[Start of Attachment]

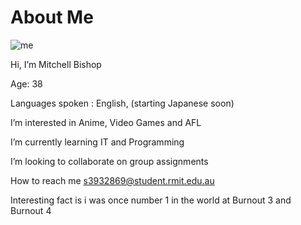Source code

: # About Me
![me](https://user-images.githubusercontent.com/95410193/146528713-edd5d215-9494-42e4-a600-d2749d770779.jpg)

Hi, I’m Mitchell Bishop

Age: 38

Languages spoken : English, (starting Japanese soon)

I’m interested in Anime, Video Games and AFL

I’m currently learning IT and Programming

I’m looking to collaborate on group assignments

How to reach me s3932869@student.rmit.edu.au

Interesting fact is i was once number 1 in the world at Burnout 3 and Burnout 4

[End of Attachment]

→ **What is required**: An exact, word-for-word copy of the records is expected, with no pictures in it.

→ **Response area**:
Source code

: # About Me
![me](https://user-images.githubusercontent.com/95410193/146528713-edd5d215-9494-42e4-a600-d2749d770779.jpg)

Hi, I’m Mitchell Bishop

Age: 38

Languages spoken : English, (starting Japanese soon)

I’m interested in Anime, Video Games and AFL

I’m currently learning IT and Programming

I’m looking to collaborate on group assignments

How to reach me s3932869@student.rmit.edu.au

Interesting fact is i was once number 1 in the world at Burnout 3 and Burnout 4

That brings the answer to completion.